Pictures paired with source code:
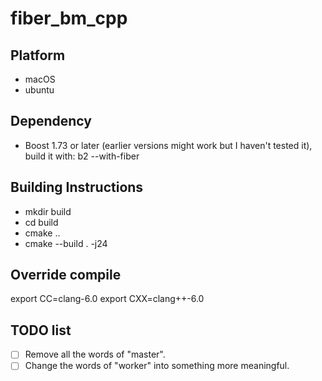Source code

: # fiber_bm_cpp

## Platform
- macOS
- ubuntu

## Dependency
- Boost 1.73 or later (earlier versions might work but I haven't tested it), build it with: b2 --with-fiber

## Building Instructions
- mkdir build
- cd build
- cmake ..
- cmake --build . -j24

## Override compile
export CC=clang-6.0
export CXX=clang++-6.0

## TODO list
- [ ] Remove all the words of "master".
- [ ] Change the words of "worker" into something more meaningful.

**What is required**: Hand back the records above exactly, leaving out every picture.

**Task result**:
Source code

: # fiber_bm_cpp

## Platform
- macOS
- ubuntu

## Dependency
- Boost 1.73 or later (earlier versions might work but I haven't tested it), build it with: b2 --with-fiber

## Building Instructions
- mkdir build
- cd build
- cmake ..
- cmake --build . -j24

## Override compile
export CC=clang-6.0
export CXX=clang++-6.0

## TODO list
- [ ] Remove all the words of "master".
- [ ] Change the words of "worker" into something more meaningful.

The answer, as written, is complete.